Our thriving Integration Architecture team have interesting design challenges when working across multiple client sites. In this blog, Barry Phease, one of our highly skilled Integration Architects compares the advantages of informal and formal design and why companies should consider both options dependant on their overall integration needs.

Every one of the IntegrationWorks clients have different requirements in regard to design. Some of our clients want signed-off and detailed design documents before even thinking about development and others are satisfied with “as-built” when required documents. Some even think this is an overkill and prefer a fluid development and architectural phase that flows throughout the entire development phase. So who is right?  

Why design?

Everything needs to be designed even if it is just made up on the fly by the developer(s). But how it is designed, whether methodically or fairly liberally is based on the needs of the client and the general outcomes required. 

Design is a conversation between the various stakeholders in the project – both present and future.  It may take the form of a formal design document, or it may be 3 people standing around a whiteboard.  The important point is that they all finish with a shared understanding of what is to be built and why.  The needs of current participants are easily satisfied, but what about future needs? With any format of design, a high regard needs to be placed on the future capability of the project and how it can adapt to digital transformation. Some prominent questions can be; does the design collateral help the people that need to maintain/extend the software?  What happens if someone leaves and takes their design understanding with them? 

Advantages of Formal Design Documents

In formal engagements a signed-off design document forms the basis of a contract between the project sponsor and the developers.  The delivered software is tested against the requirements, but code-reviews are matched to the design.  The design can be reviewed in advance to see that the planned approach meets the needs of the project and fits the infrastructure before the expense of building is incurred, and this can avoid costly rework.

Where a large number of different parties are involved (business, infrastructure, networks, application developers, testers etc) a formal design document gives everyone a clear picture of what their tasks are and how they are matched to the needs of the other parties.  It allows a project manager to allocate work and check progress, while staying in scope and not blowing out a budget. 

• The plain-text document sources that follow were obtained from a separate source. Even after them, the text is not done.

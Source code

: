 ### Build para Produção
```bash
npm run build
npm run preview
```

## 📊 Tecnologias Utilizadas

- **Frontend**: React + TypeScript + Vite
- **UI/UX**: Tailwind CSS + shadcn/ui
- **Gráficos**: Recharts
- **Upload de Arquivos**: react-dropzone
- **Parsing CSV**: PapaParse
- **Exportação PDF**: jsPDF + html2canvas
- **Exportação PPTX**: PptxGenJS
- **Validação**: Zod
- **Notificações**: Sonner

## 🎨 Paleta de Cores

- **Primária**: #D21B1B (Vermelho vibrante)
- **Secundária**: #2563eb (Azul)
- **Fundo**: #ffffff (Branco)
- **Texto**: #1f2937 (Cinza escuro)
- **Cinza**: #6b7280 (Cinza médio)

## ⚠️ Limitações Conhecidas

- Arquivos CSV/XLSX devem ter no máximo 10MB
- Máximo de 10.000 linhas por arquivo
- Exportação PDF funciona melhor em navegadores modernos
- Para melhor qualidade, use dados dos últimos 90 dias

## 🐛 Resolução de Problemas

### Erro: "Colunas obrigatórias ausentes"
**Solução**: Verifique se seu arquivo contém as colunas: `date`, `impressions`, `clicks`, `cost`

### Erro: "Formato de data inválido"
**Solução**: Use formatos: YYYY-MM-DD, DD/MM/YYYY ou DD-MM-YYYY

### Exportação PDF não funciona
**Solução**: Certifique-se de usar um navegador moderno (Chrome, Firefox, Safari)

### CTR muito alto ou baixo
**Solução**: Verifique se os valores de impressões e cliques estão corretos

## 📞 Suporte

For enterprise requirements (e.g. security, performance, non-interference with other projects etc) a design document gives peripheral actors a chance to have their input.  This is important where strong governance processes are in play and there is an increased need for control and quality assurance.  Everyone can have confidence that their needs have been considered before signing off.

The design document provides a place to present the design decisions that were made.  It is important for people who come later to understand the reasons for choosing various options.  This avoids relitigating decisions and also allows a re-examination of the options when conditions change.

Advantages of Informal Design

In smaller projects a design document may not be needed.  A daily standup can provide a forum to discuss any design decisions required that allows a fluid conversation to raise any issues in development and understand development priorities.  The outcome should be recorded in the project backlog for future reference, but this is the only main administrative duties required in this type of design.  Comments in the code and/or scripts should be used liberally to allow future participants (or current ones with non-exceptional memories) to understand why things are done and helps to create a reference point on when decisions were made by whom and when.  This can provide the needs of documented design without the overheads or costly time structures.

The benefits of this include speed and time to market – a decision can be made in the morning and incorporated in code, checked in, built and tested all the same day.  This way the documentation is always up to date and working in a more agile and fluid way.  The documentation is always available as it is saved in the CMDB with the source and becomes mutually exclusive.  Depending on the tooling used the documentation, can often be extracted (e.g. javadoc) and made available at the end of a project without the expense of developing as-built documents.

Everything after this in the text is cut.